Figure 1a shows the endothermic and exothermic behavior of the initial states for all six oxidizers examined from DSC analysis and Figure 1b shows the corresponding mass loss from TGA analysis. It is noted that all oxidizers when heated beyond the dissociation temperature of I2O5 (350 °C) lose 100% mass but the I4O9 sample releases I2 gas instead of water liberated by dehydration of hydrated species at temperatures below the dissociation temperature of I2O5. The abundance of I2 gas released from the I4O9 samples is specified in Figure 1b at over 7 wt.%. Figure 1a shows that the only iodine compounds that produce exothermic behavior is I4O9 and I2O5 formed by decomposition of I4O9, and the exotherm corresponds to an onset temperature of about 180 °C for decomposition into I2O5. Figure 1b also shows that the iodine compound with the greatest overall iodine gas generation is I4O9.

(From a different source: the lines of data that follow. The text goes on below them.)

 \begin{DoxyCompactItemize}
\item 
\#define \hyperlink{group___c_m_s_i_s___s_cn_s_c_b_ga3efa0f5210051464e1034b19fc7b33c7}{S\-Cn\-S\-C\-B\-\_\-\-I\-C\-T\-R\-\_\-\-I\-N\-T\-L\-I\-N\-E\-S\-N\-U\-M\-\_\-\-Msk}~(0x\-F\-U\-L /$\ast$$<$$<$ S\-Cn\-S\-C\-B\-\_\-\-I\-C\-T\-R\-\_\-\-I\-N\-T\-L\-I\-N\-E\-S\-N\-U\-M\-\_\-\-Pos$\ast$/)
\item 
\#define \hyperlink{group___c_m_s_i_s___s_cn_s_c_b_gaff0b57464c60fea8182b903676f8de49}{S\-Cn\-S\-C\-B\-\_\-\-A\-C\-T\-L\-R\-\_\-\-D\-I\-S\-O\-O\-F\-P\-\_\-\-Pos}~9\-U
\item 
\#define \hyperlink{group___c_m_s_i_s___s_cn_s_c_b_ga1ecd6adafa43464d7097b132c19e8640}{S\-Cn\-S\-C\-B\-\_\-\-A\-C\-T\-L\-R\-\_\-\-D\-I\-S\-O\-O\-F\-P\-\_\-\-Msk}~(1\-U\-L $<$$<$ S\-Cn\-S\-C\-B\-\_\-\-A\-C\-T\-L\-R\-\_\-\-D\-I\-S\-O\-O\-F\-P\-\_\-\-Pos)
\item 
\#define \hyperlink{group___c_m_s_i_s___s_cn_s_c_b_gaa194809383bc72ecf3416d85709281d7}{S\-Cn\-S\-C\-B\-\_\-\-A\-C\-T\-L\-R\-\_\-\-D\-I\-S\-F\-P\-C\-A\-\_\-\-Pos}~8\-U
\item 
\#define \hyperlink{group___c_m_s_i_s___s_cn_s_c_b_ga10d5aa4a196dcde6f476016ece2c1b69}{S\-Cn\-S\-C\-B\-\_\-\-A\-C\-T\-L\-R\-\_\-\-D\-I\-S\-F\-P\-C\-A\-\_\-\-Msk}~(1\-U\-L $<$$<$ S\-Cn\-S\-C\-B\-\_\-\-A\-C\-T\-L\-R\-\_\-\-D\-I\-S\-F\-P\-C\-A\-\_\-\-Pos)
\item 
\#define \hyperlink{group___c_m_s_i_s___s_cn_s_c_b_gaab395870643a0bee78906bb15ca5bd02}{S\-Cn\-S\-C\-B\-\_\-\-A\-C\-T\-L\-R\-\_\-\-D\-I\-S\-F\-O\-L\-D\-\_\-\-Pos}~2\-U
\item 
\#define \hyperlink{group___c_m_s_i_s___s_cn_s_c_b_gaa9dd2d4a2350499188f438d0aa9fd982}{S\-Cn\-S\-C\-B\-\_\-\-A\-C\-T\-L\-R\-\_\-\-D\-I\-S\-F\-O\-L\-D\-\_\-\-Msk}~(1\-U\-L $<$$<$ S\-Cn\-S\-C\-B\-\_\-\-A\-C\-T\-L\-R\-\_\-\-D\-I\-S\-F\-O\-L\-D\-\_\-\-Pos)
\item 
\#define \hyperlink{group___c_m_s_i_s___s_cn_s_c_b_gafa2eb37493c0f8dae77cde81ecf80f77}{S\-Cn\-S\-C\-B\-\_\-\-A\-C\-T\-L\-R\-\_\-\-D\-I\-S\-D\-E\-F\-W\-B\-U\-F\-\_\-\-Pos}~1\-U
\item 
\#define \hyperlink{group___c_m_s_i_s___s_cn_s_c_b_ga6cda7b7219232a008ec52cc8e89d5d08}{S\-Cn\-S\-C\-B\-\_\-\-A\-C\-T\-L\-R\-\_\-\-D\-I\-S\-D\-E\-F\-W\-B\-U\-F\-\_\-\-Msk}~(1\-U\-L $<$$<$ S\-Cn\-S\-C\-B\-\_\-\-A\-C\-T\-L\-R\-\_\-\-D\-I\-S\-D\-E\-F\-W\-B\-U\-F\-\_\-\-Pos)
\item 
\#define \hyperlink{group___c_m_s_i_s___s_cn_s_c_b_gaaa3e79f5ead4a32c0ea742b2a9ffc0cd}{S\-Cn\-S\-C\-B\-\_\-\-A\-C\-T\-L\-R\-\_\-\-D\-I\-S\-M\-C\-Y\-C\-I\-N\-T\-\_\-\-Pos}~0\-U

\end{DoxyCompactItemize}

There are no endotherms for commercial and amorphous I2O5 samples between 110 °C and 210 °C. This shows that these samples are purely I2O5 with no iodic acids. The nano I2O5 and I4O9 have exotherms with onset temperature at 150 °C. This shows those samples contain I4O96. The nano I2O5 is thermally treated I4O9. The small exotherm at 150 °C shows that there is some residual I4O9 in the nano I2O5 sample. Using the TGA data from Figure 1b, the residual I4O9 in the sample is less than 15 wt.%. The HIO3 dehydrate has a single endotherm starting at 130 °C and indicates this sample is crystalline HIO3. The commercial HIO3 sample has two distinct endotherms starting at 160 °C and 210 °C. An endotherm with an onset temperature of 160 °C is outside of the range of HIO3 dehydration in the CRC handbook16. However, TGA results show a mass loss of 2.47 wt.% over this range indicating it is the dehydration of a hydrated species.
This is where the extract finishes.